[Material for this exercise — start]

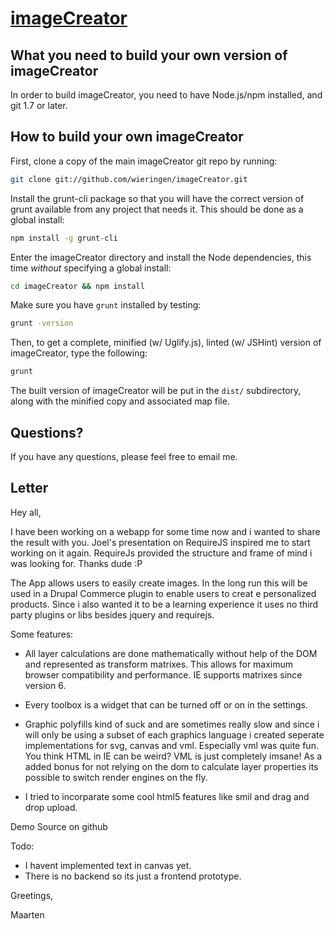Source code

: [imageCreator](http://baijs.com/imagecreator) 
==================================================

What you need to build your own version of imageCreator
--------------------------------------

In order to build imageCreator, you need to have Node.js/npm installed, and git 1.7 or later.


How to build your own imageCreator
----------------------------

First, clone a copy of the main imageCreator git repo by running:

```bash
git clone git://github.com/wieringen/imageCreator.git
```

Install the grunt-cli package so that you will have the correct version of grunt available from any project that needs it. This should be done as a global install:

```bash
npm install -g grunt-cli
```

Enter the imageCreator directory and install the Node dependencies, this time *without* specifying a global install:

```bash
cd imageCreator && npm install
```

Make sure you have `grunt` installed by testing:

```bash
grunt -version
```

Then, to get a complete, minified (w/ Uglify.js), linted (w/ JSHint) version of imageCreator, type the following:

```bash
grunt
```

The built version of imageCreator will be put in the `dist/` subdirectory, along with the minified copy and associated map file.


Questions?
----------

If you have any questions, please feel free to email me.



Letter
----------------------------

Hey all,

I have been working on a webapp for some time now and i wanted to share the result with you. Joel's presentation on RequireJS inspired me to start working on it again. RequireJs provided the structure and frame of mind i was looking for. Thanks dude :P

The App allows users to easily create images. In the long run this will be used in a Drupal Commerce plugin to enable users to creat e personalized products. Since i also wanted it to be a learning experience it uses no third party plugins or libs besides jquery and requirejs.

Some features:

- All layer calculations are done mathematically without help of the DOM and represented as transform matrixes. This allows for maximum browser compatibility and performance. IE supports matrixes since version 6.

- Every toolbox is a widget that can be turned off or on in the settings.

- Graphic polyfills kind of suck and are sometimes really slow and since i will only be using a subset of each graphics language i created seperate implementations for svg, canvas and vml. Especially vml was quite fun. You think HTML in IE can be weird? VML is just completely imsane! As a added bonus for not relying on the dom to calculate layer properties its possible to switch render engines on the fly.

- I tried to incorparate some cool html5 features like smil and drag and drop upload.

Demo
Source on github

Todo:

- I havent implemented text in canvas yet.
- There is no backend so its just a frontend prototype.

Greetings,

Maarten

[Material for this exercise — finish]

Task details » Among the entries above, how many lines contain the string "grunt"? Only the number should be given.

The answer » 5